Silvia Dall’Angelo, Senior Economist, Federated Hermes Limited:

„Während seiner jüngsten halbjährlichen Anhörung vor dem Kongress äußerte sich der Vorsitzende der Federal Reserve, Powell, vorsichtig über den kurzfristigen Kurs der Geldpolitik. Er deutete an, dass die Stärke der Wirtschaftsdaten einen höheren Leitzins rechtfertigt, was die Erwartungen der Märkte in Richtung einer Aufwärtskorrektur des Fed-Dot-Plots bei der bevorstehenden Sitzung in März ermutigte. Die Märkte für kurzfristige Zinssätze erwarten nun einen Höchstsatz von 5,6 Prozent im dritten Quartal 2023, gegenüber 5,1 Prozent in der Dezemberprognose der Fed. Der JOLTS-( (Job Openings and Labor Turnover Survey)-Bericht vom Mittwoch deutete ebenfalls auf eine erhebliche Anspannung auf dem US-Arbeitsmarkt hin. Die Zahl der offenen Stellen ging im Januar nur geringfügig zurück, so dass das Verhältnis zwischen offenen Stellen und Arbeitslosigkeit bei einem historisch hohen Wert von 1,9 liegt.

Im Gegensatz dazu waren sich die Vertreter der Europäischen Zentralbank (EZB) öffentlich uneinig über das Tempo und den Umfang der künftigen Straffung.
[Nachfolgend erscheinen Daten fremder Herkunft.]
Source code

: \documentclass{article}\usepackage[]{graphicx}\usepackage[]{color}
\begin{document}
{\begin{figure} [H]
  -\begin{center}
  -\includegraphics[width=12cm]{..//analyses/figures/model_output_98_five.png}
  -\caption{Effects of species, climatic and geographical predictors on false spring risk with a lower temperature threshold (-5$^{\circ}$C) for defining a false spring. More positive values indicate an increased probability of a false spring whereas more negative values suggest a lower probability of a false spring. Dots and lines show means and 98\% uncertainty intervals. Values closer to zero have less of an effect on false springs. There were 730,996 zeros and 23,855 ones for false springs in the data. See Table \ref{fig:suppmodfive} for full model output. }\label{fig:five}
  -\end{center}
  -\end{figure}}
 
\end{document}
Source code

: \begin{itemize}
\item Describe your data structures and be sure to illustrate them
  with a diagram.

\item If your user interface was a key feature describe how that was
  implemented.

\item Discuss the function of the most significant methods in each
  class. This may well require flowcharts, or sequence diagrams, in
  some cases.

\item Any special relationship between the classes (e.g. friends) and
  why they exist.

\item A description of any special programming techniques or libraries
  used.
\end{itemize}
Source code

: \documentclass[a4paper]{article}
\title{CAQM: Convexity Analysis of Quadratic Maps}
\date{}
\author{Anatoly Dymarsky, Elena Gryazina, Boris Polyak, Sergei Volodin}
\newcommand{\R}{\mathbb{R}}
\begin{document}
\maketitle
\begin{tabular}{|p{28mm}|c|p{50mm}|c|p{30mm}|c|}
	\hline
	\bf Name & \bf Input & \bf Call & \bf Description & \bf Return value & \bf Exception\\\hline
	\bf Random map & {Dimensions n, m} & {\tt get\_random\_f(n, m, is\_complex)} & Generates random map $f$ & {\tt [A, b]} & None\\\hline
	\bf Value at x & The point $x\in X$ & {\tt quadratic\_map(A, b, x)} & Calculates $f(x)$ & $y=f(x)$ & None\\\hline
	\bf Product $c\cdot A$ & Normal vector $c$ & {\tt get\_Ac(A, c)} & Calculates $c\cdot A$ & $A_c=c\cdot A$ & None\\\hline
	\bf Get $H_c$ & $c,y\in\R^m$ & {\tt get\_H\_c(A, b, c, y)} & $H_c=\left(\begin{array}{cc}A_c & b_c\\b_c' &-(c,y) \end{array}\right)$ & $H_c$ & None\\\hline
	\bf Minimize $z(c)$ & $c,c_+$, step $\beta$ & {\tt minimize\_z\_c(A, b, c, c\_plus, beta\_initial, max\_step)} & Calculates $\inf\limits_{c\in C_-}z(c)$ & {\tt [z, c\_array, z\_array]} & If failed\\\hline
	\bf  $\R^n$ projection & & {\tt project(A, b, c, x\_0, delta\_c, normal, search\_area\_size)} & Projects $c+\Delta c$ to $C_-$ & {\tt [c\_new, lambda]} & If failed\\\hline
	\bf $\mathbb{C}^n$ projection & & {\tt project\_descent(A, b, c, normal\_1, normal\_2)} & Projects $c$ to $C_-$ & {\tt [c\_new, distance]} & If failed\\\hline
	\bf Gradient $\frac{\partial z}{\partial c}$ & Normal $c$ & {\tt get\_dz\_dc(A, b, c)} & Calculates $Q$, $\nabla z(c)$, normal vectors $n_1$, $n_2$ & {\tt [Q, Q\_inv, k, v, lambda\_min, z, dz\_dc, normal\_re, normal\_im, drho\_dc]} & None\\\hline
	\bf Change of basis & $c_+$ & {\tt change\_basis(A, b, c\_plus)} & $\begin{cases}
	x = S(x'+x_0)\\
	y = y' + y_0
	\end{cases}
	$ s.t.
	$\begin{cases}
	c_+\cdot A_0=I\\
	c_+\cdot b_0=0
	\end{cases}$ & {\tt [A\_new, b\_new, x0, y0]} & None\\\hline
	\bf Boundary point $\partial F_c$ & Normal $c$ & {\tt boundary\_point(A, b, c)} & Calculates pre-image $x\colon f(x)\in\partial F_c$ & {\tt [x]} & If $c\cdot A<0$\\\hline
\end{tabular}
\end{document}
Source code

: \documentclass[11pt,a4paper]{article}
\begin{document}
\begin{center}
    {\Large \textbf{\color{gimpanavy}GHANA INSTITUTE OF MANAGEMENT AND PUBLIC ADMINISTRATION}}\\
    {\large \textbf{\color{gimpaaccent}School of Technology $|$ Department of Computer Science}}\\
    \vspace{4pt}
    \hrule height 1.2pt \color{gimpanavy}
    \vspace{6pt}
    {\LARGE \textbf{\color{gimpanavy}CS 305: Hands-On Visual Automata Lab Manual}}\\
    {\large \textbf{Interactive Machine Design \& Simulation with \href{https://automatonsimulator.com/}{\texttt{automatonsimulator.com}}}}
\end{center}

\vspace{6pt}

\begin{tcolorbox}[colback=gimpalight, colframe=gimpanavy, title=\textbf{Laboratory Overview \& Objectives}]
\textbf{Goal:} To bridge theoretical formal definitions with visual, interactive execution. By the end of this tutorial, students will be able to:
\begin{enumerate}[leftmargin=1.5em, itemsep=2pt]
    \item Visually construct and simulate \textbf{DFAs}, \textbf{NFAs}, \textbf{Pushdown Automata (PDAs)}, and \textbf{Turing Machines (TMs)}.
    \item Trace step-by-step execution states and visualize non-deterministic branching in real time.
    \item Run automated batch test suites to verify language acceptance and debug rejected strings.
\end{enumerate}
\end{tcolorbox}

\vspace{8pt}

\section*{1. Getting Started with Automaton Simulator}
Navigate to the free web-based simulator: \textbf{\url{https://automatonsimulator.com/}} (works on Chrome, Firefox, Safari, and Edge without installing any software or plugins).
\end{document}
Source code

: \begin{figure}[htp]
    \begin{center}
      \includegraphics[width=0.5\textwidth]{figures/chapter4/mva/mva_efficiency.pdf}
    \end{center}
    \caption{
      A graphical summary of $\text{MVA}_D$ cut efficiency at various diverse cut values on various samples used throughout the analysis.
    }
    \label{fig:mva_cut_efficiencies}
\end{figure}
Einige Mitglieder haben angesichts der besorgniserregenden Inflationsentwicklung auf ein aggressiveres Vorgehen gedrängt, während andere auf die sinkende Gesamtinflation und die Risiken für das Wirtschaftswachstum hingewiesen haben. Trotz der jüngsten Abschwächung des BIP im vierten Quartal in der Eurozone wird die hohe Verbraucher – und Lohninflation die Überlegungen der EZB vorerst dominieren. Letztendlich wird der Kurs der EZB von der Entwicklung des Gleichgewichts zwischen Wachstum und Inflation bestimmt werden – in der Tat betonte EZB-Chefökonom Lane die Datenabhängigkeit.
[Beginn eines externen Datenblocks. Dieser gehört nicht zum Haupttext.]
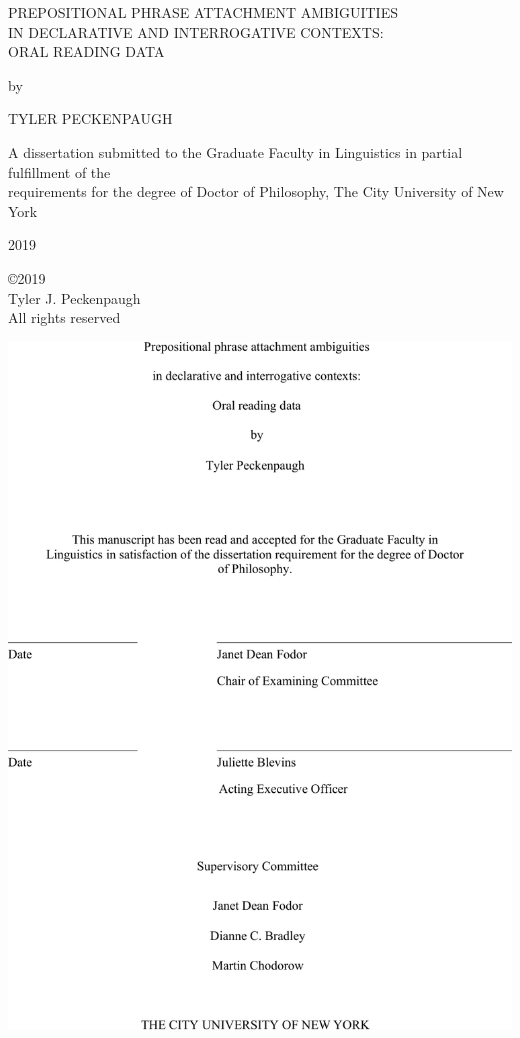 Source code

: \documentclass[11pt,oneside]{book}
\title{}
\author{}
\date{2019-09-16}
\begin{document}
\centering
{}
\vspace*{2.0in}

\uppercase{Prepositional phrase attachment ambiguities \\ in declarative and interrogative contexts: \\ Oral reading data}

\vspace{0.5in}

by

\vspace{0.5in}

\uppercase{Tyler Peckenpaugh}

\vfill 

A dissertation submitted to the Graduate Faculty in Linguistics in partial fulfillment of the \\ requirements for the degree of Doctor of Philosophy, The City University of New York 

\vspace{0.5in}

2019
\thispagestyle{empty}
\pagebreak

\setcounter{page}{2}
\vspace*{4in}
\vfill
\copyright 2019\\
Tyler J. Peckenpaugh\\
All rights reserved\\

\pagebreak

\includegraphics{approval-page2.pdf}
\end{document}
Chinas laufender Nationaler Parteikongress stand ebenfalls im Mittelpunkt, und die Behörden überraschten die Märkte, indem sie für 2023 ein niedrigeres als das erwartete Wachstumsziel von fünf Prozent festlegten. Dies könnte ein Versuch sein, die Erwartungen in Bezug auf fiskalische und geldpolitische Anreize zu dämpfen, da die chinesischen Politiker aufgrund der Risiken für die Finanzstabilität und des Bewusstseins der geringeren Grenzerträge zusätzlicher traditioneller Anreize nicht bereit zu sein scheinen, signifikante Maßnahmen zu ergreifen. Der Schwerpunkt in China liegt nun auf der Inlandsnachfrage und der Eigenständigkeit, was wahrscheinlich begrenztere Auswirkungen auf das globale Wachstum bedeutet. Die Situation bleibt jedoch volatil, und die Datenabhängigkeit ist eine Herausforderung, insbesondere angesichts der etwas verzerrten Daten. Es bleibt also abzuwarten, wie sich die Weltwirtschaft in den kommenden Monaten entwickeln wird und ob die Fed und die EZB an ihrer falkenhaften Rhetorik und ihren Maßnahmen zur Inflationsbekämpfung festhalten werden.“

Die hier vertretenen Ansichten und Meinungen sind die des Verfassers. Sie decken sich nicht zwangsläufig mit den in anderen Mitteilungen ausgedrückten oder wiedergegebenen Ansichten. Diese Mitteilung ist weder eine Aufforderung noch ein Angebot zum Kauf oder Verkauf der darin erwähnten Wertpapiere oder Finanzinstrumente.